[Opening DATA UNDER STUDY section]

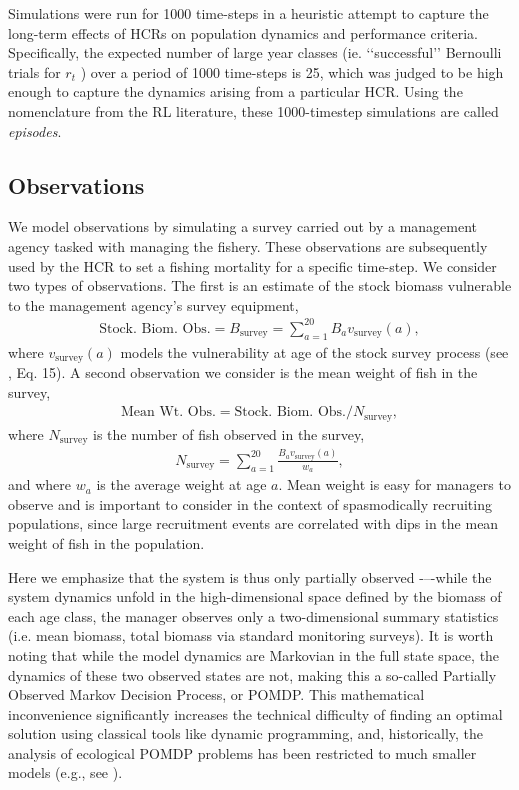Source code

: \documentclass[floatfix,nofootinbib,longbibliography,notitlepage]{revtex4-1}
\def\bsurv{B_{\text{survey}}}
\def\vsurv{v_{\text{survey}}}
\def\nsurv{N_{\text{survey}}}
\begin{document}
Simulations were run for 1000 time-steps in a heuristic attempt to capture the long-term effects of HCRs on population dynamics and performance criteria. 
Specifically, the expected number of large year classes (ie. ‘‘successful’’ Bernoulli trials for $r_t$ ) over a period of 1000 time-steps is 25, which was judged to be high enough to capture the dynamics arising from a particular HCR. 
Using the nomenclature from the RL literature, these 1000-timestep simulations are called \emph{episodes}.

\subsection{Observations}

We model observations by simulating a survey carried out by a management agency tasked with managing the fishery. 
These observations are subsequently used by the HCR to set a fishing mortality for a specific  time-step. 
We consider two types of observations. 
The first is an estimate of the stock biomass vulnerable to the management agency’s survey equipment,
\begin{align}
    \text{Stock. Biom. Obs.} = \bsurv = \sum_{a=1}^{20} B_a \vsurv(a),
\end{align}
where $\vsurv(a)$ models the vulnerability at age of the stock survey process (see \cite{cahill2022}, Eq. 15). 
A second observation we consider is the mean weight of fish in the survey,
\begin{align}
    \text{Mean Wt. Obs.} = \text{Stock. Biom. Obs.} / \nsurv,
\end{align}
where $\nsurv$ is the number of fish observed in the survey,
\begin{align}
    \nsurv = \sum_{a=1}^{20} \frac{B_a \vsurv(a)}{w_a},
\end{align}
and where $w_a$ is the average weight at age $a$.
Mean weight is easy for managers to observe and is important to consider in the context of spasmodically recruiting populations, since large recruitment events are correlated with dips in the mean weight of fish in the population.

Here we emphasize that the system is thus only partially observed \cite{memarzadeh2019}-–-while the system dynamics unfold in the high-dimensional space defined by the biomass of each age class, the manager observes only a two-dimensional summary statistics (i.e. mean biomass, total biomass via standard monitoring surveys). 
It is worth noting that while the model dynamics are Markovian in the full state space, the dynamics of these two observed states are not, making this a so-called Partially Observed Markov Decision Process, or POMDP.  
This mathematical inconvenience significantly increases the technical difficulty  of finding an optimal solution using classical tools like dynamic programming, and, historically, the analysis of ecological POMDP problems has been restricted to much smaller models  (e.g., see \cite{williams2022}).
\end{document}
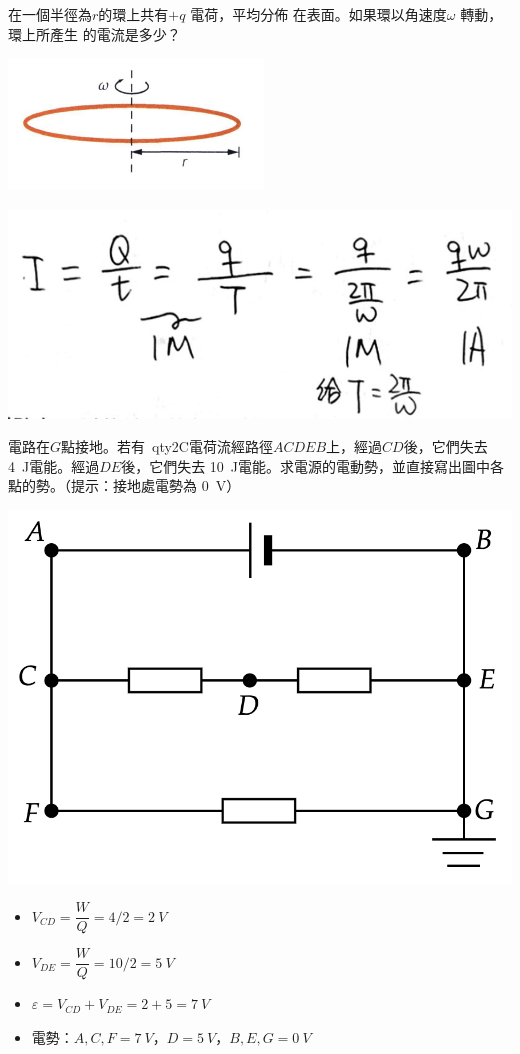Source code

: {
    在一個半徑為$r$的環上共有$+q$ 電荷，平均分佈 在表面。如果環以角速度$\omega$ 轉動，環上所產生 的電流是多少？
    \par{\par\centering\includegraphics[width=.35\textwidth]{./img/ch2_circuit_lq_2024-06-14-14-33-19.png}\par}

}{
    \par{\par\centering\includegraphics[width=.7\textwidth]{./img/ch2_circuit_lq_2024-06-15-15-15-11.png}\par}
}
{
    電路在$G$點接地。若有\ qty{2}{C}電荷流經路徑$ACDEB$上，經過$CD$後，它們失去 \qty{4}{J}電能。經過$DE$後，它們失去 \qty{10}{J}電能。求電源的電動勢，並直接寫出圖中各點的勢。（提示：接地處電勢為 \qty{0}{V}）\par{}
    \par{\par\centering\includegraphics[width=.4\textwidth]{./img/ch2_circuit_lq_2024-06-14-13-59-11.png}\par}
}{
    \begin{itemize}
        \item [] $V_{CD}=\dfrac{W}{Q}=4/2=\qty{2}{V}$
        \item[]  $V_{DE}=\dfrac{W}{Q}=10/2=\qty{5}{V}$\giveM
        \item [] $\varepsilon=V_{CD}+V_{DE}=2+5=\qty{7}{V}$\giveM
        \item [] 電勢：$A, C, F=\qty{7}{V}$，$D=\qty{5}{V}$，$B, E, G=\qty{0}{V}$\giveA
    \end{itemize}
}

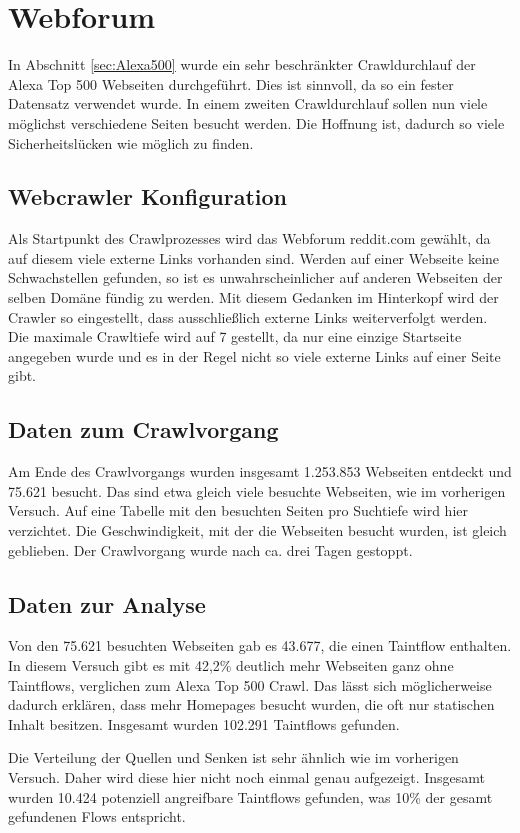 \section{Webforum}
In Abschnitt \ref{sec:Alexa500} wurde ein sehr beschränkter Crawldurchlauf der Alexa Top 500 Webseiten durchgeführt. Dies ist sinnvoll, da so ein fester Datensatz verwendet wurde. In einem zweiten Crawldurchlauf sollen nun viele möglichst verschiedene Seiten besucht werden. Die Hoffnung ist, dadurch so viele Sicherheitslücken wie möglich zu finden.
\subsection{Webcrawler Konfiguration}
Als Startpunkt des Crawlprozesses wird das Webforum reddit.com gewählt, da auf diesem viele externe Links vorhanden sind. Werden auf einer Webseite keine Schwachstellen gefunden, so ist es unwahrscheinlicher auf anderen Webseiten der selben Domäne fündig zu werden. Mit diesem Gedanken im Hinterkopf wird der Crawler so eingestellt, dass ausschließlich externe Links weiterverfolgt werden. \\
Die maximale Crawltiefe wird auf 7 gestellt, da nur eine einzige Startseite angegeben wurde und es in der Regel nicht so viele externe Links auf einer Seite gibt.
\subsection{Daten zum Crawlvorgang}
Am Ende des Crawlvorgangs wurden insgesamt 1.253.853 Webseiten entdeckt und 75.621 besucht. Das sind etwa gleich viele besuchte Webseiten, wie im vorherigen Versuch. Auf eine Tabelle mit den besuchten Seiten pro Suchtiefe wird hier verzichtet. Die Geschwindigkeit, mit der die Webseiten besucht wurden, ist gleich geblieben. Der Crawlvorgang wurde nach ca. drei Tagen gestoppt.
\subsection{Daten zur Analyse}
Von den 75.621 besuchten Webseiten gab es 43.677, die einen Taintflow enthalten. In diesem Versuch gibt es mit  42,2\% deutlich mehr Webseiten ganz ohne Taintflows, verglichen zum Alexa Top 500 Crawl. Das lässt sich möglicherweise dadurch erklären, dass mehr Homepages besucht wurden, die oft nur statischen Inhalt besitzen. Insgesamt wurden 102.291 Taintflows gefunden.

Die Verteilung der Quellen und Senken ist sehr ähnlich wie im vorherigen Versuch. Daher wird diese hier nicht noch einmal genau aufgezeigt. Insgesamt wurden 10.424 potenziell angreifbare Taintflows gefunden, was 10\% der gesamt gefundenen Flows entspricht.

[Closing DATA UNDER STUDY section]

WHAT IS NEEDED.
Pick out the lines above containing the word "dfrac", then copy them.

TASK RESULT.
        \item [] $V_{CD}=\dfrac{W}{Q}=4/2=\qty{2}{V}$
        \item[]  $V_{DE}=\dfrac{W}{Q}=10/2=\qty{5}{V}$\giveM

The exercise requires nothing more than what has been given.